[Collected data]
■ ■ ■ ■
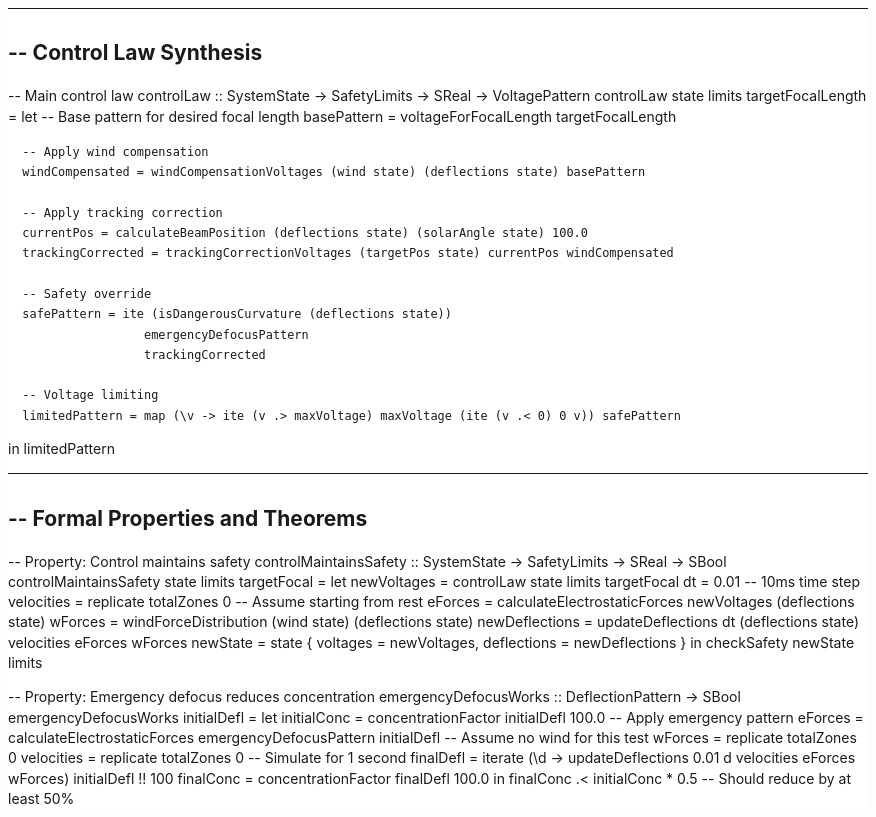 --------------------------------------------------------------------------------
-- Control Law Synthesis
--------------------------------------------------------------------------------

-- Main control law
controlLaw :: SystemState -> SafetyLimits -> SReal -> VoltagePattern
controlLaw state limits targetFocalLength =
  let -- Base pattern for desired focal length
      basePattern = voltageForFocalLength targetFocalLength
      
      -- Apply wind compensation
      windCompensated = windCompensationVoltages (wind state) (deflections state) basePattern
      
      -- Apply tracking correction
      currentPos = calculateBeamPosition (deflections state) (solarAngle state) 100.0
      trackingCorrected = trackingCorrectionVoltages (targetPos state) currentPos windCompensated
      
      -- Safety override
      safePattern = ite (isDangerousCurvature (deflections state))
                       emergencyDefocusPattern
                       trackingCorrected
      
      -- Voltage limiting
      limitedPattern = map (\v -> ite (v .> maxVoltage) maxVoltage (ite (v .< 0) 0 v)) safePattern
      
  in limitedPattern

--------------------------------------------------------------------------------
-- Formal Properties and Theorems
--------------------------------------------------------------------------------

-- Property: Control maintains safety
controlMaintainsSafety :: SystemState -> SafetyLimits -> SReal -> SBool
controlMaintainsSafety state limits targetFocal =
  let newVoltages = controlLaw state limits targetFocal
      dt = 0.01  -- 10ms time step
      velocities = replicate totalZones 0  -- Assume starting from rest
      eForces = calculateElectrostaticForces newVoltages (deflections state)
      wForces = windForceDistribution (wind state) (deflections state)
      newDeflections = updateDeflections dt (deflections state) velocities eForces wForces
      newState = state { voltages = newVoltages, deflections = newDeflections }
  in checkSafety newState limits

-- Property: Emergency defocus reduces concentration
emergencyDefocusWorks :: DeflectionPattern -> SBool
emergencyDefocusWorks initialDefl =
  let initialConc = concentrationFactor initialDefl 100.0
      -- Apply emergency pattern
      eForces = calculateElectrostaticForces emergencyDefocusPattern initialDefl
      -- Assume no wind for this test
      wForces = replicate totalZones 0
      velocities = replicate totalZones 0
      -- Simulate for 1 second
      finalDefl = iterate (\d -> updateDeflections 0.01 d velocities eForces wForces) initialDefl !! 100
      finalConc = concentrationFactor finalDefl 100.0
  in finalConc .< initialConc * 0.5  -- Should reduce by at least 50%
■ ■ ■ ■
• _WORK ITEM_: The expected output is every entry above, character for character, with no pictures.

• _ANSWER BOX_:
 --------------------------------------------------------------------------------
-- Control Law Synthesis
--------------------------------------------------------------------------------

-- Main control law
controlLaw :: SystemState -> SafetyLimits -> SReal -> VoltagePattern
controlLaw state limits targetFocalLength =
  let -- Base pattern for desired focal length
      basePattern = voltageForFocalLength targetFocalLength
      
      -- Apply wind compensation
      windCompensated = windCompensationVoltages (wind state) (deflections state) basePattern
      
      -- Apply tracking correction
      currentPos = calculateBeamPosition (deflections state) (solarAngle state) 100.0
      trackingCorrected = trackingCorrectionVoltages (targetPos state) currentPos windCompensated
      
      -- Safety override
      safePattern = ite (isDangerousCurvature (deflections state))
                       emergencyDefocusPattern
                       trackingCorrected
      
      -- Voltage limiting
      limitedPattern = map (\v -> ite (v .> maxVoltage) maxVoltage (ite (v .< 0) 0 v)) safePattern
      
  in limitedPattern

--------------------------------------------------------------------------------
-- Formal Properties and Theorems
--------------------------------------------------------------------------------

-- Property: Control maintains safety
controlMaintainsSafety :: SystemState -> SafetyLimits -> SReal -> SBool
controlMaintainsSafety state limits targetFocal =
  let newVoltages = controlLaw state limits targetFocal
      dt = 0.01  -- 10ms time step
      velocities = replicate totalZones 0  -- Assume starting from rest
      eForces = calculateElectrostaticForces newVoltages (deflections state)
      wForces = windForceDistribution (wind state) (deflections state)
      newDeflections = updateDeflections dt (deflections state) velocities eForces wForces
      newState = state { voltages = newVoltages, deflections = newDeflections }
  in checkSafety newState limits

-- Property: Emergency defocus reduces concentration
emergencyDefocusWorks :: DeflectionPattern -> SBool
emergencyDefocusWorks initialDefl =
  let initialConc = concentrationFactor initialDefl 100.0
      -- Apply emergency pattern
      eForces = calculateElectrostaticForces emergencyDefocusPattern initialDefl
      -- Assume no wind for this test
      wForces = replicate totalZones 0
      velocities = replicate totalZones 0
      -- Simulate for 1 second
      finalDefl = iterate (\d -> updateDeflections 0.01 d velocities eForces wForces) initialDefl !! 100
      finalConc = concentrationFactor finalDefl 100.0
  in finalConc .< initialConc * 0.5  -- Should reduce by at least 50%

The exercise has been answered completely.